Required action:
Look for the word "mathbb" in the material below, then report each line where it occurs.

= = = =

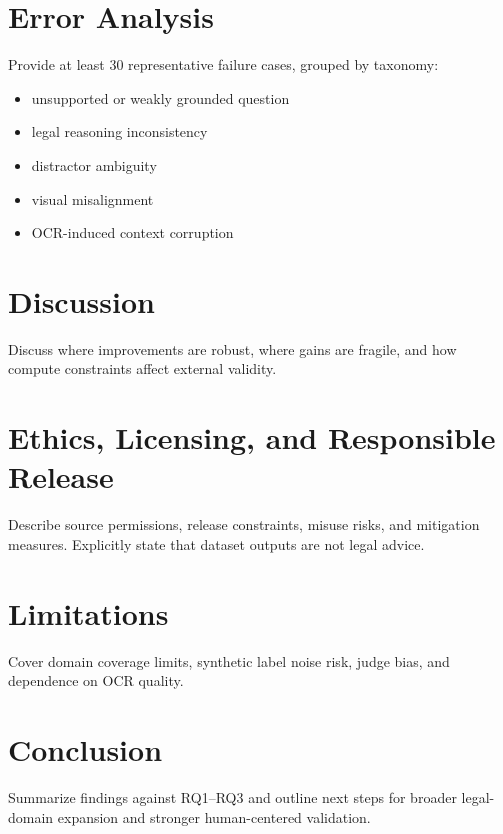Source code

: \section{Error Analysis}
\label{sec:error}
Provide at least 30 representative failure cases, grouped by taxonomy:
\begin{itemize}
\item unsupported or weakly grounded question
\item legal reasoning inconsistency
\item distractor ambiguity
\item visual misalignment
\item OCR-induced context corruption
\end{itemize}

\section{Discussion}
\label{sec:discussion}
Discuss where improvements are robust, where gains are fragile, and how compute constraints affect external validity.

\section{Ethics, Licensing, and Responsible Release}
\label{sec:ethics}
Describe source permissions, release constraints, misuse risks, and mitigation measures. Explicitly state that dataset outputs are not legal advice.

\section{Limitations}
\label{sec:limitations}
Cover domain coverage limits, synthetic label noise risk, judge bias, and dependence on OCR quality.

\section{Conclusion}
\label{sec:conclusion}
Summarize findings against RQ1--RQ3 and outline next steps for broader legal-domain expansion and stronger human-centered validation.


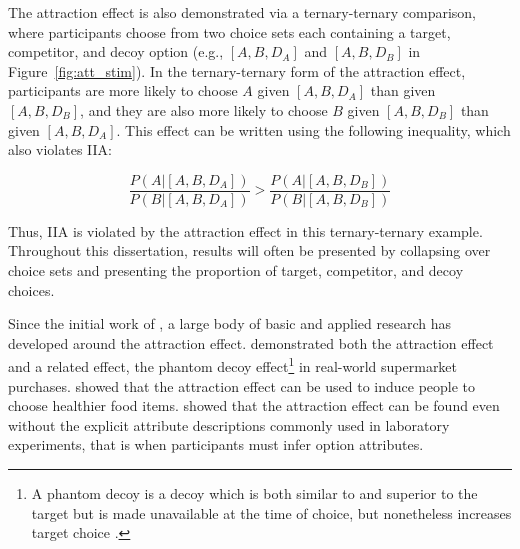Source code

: The attraction effect is also demonstrated via a ternary-ternary comparison, where participants choose from two choice sets each containing a target, competitor, and decoy option (e.g., $[A,B,D_{A}]$ and  $[A,B,D_{B}]$ in Figure~\ref{fig:att_stim}). In the ternary-ternary form of the attraction effect, participants are more likely to choose $A$ given $[A,B,D_{A}]$ than given $[A,B,D_{B}]$, and they are also more likely to choose $B$ given $[A,B,D_{B}]$ than given $[A,B,D_{A}]$. This effect can be written using the following inequality, which also violates IIA:

\begin{equation}
  \frac{P(A|[A,B,D_{A}])}{P(B|[A,B,D_{A}])}>\frac{P(A|[A,B,D_{B}])}{P(B|[A,B,D_{B}])}
  \label{eqn:iia_att2}
\end{equation}

Thus, IIA is violated by the attraction effect in this ternary-ternary example. Throughout this dissertation, results will often be presented by collapsing over choice sets and presenting the proportion of target, competitor, and decoy choices.

Since the initial work of \textcite{huberAddingAsymmetricallyDominated1982d}, a large body of basic and applied research has developed around the attraction effect. \textcite{doyleRobustnessAsymmetricallyDominated1999} demonstrated both the attraction effect and a related effect, the phantom decoy effect\footnote{A phantom decoy is a decoy which is both similar to and superior to the target but is made unavailable at the time of choice, but nonetheless increases target choice \parencite{pratkanisBriefHistoryResearch1992b}.} in real-world supermarket purchases.\textcite{van2021attract} showed that the attraction effect can be used to induce people to choose healthier food items. \textcite{slaughterDecoyEffectsAttributelevel1999b} showed that the attraction effect can be found even without the explicit attribute descriptions commonly used in laboratory experiments, that is when participants must infer option attributes. 

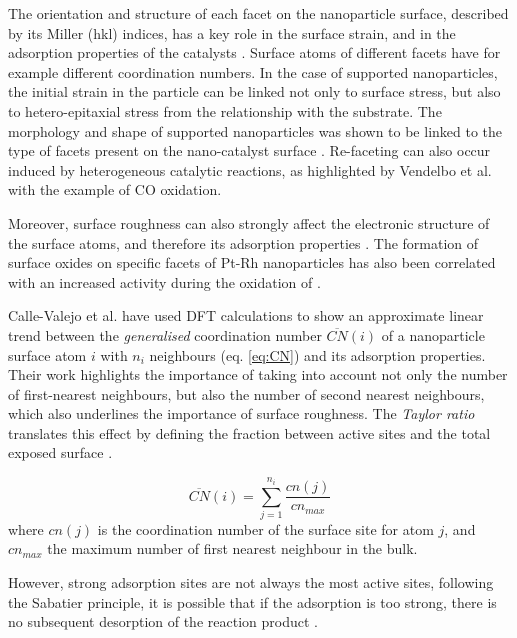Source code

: The orientation and structure of each facet on the nanoparticle surface, described by its Miller (hkl) indices, has a key role in the surface strain, and in the adsorption properties of the catalysts \parencite{Zhou2012, Wu2017, Altantzis2019, Wu2021}.
Surface atoms of different facets have for example different coordination numbers.
In the case of supported nanoparticles, the initial strain in the particle can be linked not only to surface stress, but also to hetero-epitaxial stress from the relationship with the substrate.
The morphology and shape of supported nanoparticles was shown to be linked to the type of facets present on the nano-catalyst surface \parencite{Ndolomingo2020}.
Re-faceting can also occur induced by heterogeneous catalytic reactions, as highlighted by Vendelbo et al. \parencite*{Vendelbo2014} with the example of CO oxidation.

Moreover, surface roughness can also strongly affect the electronic structure of the surface atoms, and therefore its adsorption properties \parencite{Dicke2000, Hendriksen2010, Resta2020a}.
The formation of surface oxides on specific facets of Pt-Rh nanoparticles has also been correlated with an increased activity during the oxidation of  \parencite{Hejral2018}.

Calle-Valejo et al. \parencite*{CalleVallejo2014, CalleVallejo2015, CalleVallejo2018, CalleVallejo2023} have used DFT calculations to show an approximate linear trend between the \textit{generalised} coordination number $\overline{CN}(i)$ of a nanoparticle surface atom $i$ with $n_i$ neighbours (eq. \ref{eq:CN}) and its adsorption properties.
Their work highlights the importance of taking into account not only the number of first-nearest neighbours, but also the number of second nearest neighbours, which also underlines the importance of surface roughness.
The \textit{Taylor ratio} translates this effect by defining the fraction between active sites and the total exposed surface \parencite{Taylor1925}.

\begin{equation}
    \overline{CN}(i) = \sum_{j=1}^{n_i} \frac{cn(j)}{cn_{max}}
    \label{eq:CN}
\end{equation}
where $cn(j)$ is the coordination number of the surface site for atom $j$, and $cn_{max}$ the maximum number of first nearest neighbour in the bulk.

However, strong adsorption sites are not always the most active sites, following the Sabatier principle, it is possible that if the adsorption is too strong, there is no subsequent desorption of the reaction product \parencite{Nilsson2005, Jiang2009}.

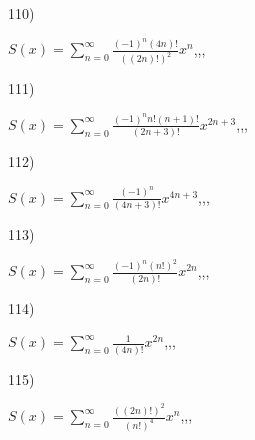 \documentclass[11pt, ukrainian]{article}
\begin{document}
\par
\vspace{0.9cm}
110) \space 
{%
{$S(x)=\sum\limits_{n=0}^{\infty}{\frac{{(-1)^n}(4n)!}{{((2n)!)^2}}}{x^{{n}}}$},,, \par \smallskip  
}
\par
\newpage
111) \space 
{%
{$S(x)=\sum\limits_{n=0}^{\infty}{\frac{{(-1)^n}n!(n+1)!}{(2n+3)!}}{x^{{2n+3}}}$},,, \par \smallskip  
}
\par
\vspace{0.9cm}
112) \space 
{%
{$S(x)=\sum\limits_{n=0}^{\infty}{\frac{(-1)^n}{(4n+3)!}}{x^{{4n+3}}}$},,, \par \smallskip  
}
\par
\vspace{0.9cm}
113) \space 
{%
{$S(x)=\sum\limits_{n=0}^{\infty}{\frac{{(-1)^n}{(n!)^2}}{(2n)!}}{x^{{2n}}}$},,, \par \smallskip  
}
\par
\vspace{0.9cm}
114) \space 
{%
{$S(x)=\sum\limits_{n=0}^{\infty}{\frac{1}{(4n)!}}{x^{{2n}}}$},,, \par \smallskip  
}
\par
\vspace{0.9cm}
115) \space 
{%
{$S(x)=\sum\limits_{n=0}^{\infty}{\frac{((2n)!)^2}{(n!)^4}}{x^{{n}}}$},,, \par \smallskip  
}
\end{document}
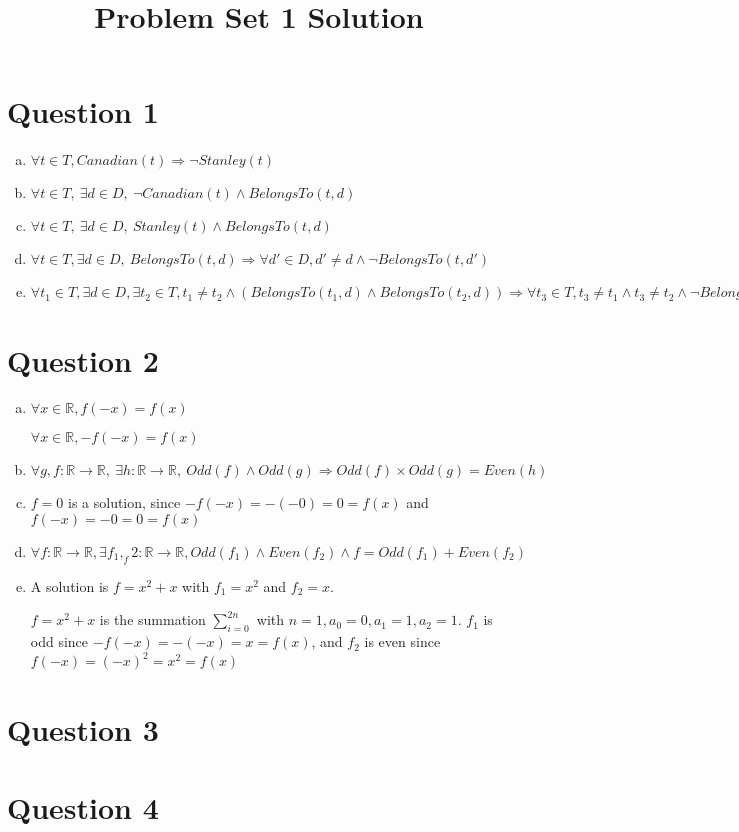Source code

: \documentclass[12pt]{article}
\begin{document}
\title{Problem Set 1 Solution}
\maketitle

\section*{Question 1}
\begin{enumerate}[a.]
    \item $\forall t \in T, Canadian(t) \Rightarrow \neg Stanley(t)$
    \item $\forall t \in T,\:\exists d \in D,\:\neg Canadian(t) \land BelongsTo(t,d)$
    \item $\forall t \in T,\:\exists d \in D,\:Stanley(t) \land BelongsTo(t,d)$
    \item $\forall t \in T, \exists d \in D,\:BelongsTo(t,d) \Rightarrow \forall d' \in D, d' \neq d \land \neg BelongsTo(t,d')$
    \item $\forall t_1 \in T, \exists d \in D, \exists t_2 \in T, t_1 \neq t_2 \land (BelongsTo(t_1, d) \land BelongsTo(t_2,d)) \Rightarrow \forall t_3 \in T, t_3 \neq t_1 \land t_3 \neq t_2 \land \neg BelongsTo(t_3, d)$
\end{enumerate}

\section*{Question 2}
\begin{enumerate}[a.]
    \item
    $\forall x \in \mathbb{R}, f(-x) = f(x)$

    $\forall x \in \mathbb{R}, -f(-x) = f(x)$

    \item

    $\forall g,f:\mathbb{R} \to \mathbb{R},\:\exists h:\mathbb{R} \to \mathbb{R},\:Odd(f) \land Odd(g) \Rightarrow Odd(f) \times Odd(g) = Even(h)$

    \item

    $f = 0$ is a solution, since $-f(-x) = -(-0) = 0 = f(x)$ and $f(-x) = -0 = 0 = f(x)$

    \item

    $\forall f: \mathbb{R} \to \mathbb{R}, \exists f_1, _f2:\mathbb{R} \to \mathbb{R}, Odd(f_1) \land Even(f_2) \land f = Odd(f_1) + Even(f_2)$

    \item

    A solution is $f = x^2 + x$ with $f_1 = x^2$ and $f_2 = x$.

    $f = x^2 + x$ is the summation $\sum\limits_{i=0}^{2n}$ with $n = 1, a_0 = 0, a_1 = 1, a_2 = 1$.
    $f_1$ is odd since $-f(-x) = -(-x) = x = f(x)$, and $f_2$ is even since $f(-x) = (-x)^2 = x^2 = f(x)$

\end{enumerate}

\section*{Question 3}

\section*{Question 4}
\end{document}
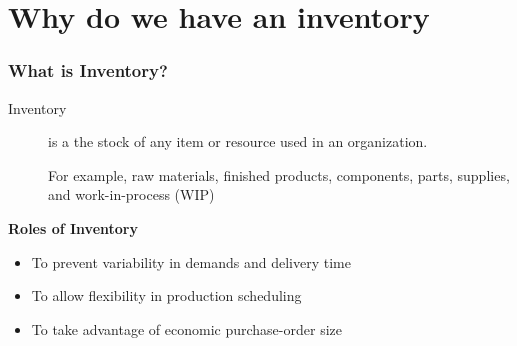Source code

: \documentclass[10pt,handout,notes=show]{beamer}
\begin{document}
\section[Intro]{Why do we have an inventory}
\begin{frame}
  \frametitle{What is Inventory?}
  \begin{description}
      \item[Inventory] is a the stock of any \alert{item} or \alert{resource used} in an organization.
      \item[] For example, raw materials, finished products, components, parts, supplies, and work-in-process (WIP)
  \end{description}

  \NextLine
  \textbf{Roles of Inventory}
  \begin{itemize}
      \item To prevent \alert{variability} in \alert{demands} and \alert{delivery time}
      \item To allow \alert{flexibility in production} scheduling
      \item To take advantage of \alert{economic purchase-order} size
  \end{itemize}


\end{frame}
\end{document}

= = = =

Solution:
    $\forall x \in \mathbb{R}, f(-x) = f(x)$
    $\forall x \in \mathbb{R}, -f(-x) = f(x)$
    $\forall g,f:\mathbb{R} \to \mathbb{R},\:\exists h:\mathbb{R} \to \mathbb{R},\:Odd(f) \land Odd(g) \Rightarrow Odd(f) \times Odd(g) = Even(h)$
    $\forall f: \mathbb{R} \to \mathbb{R}, \exists f_1, _f2:\mathbb{R} \to \mathbb{R}, Odd(f_1) \land Even(f_2) \land f = Odd(f_1) + Even(f_2)$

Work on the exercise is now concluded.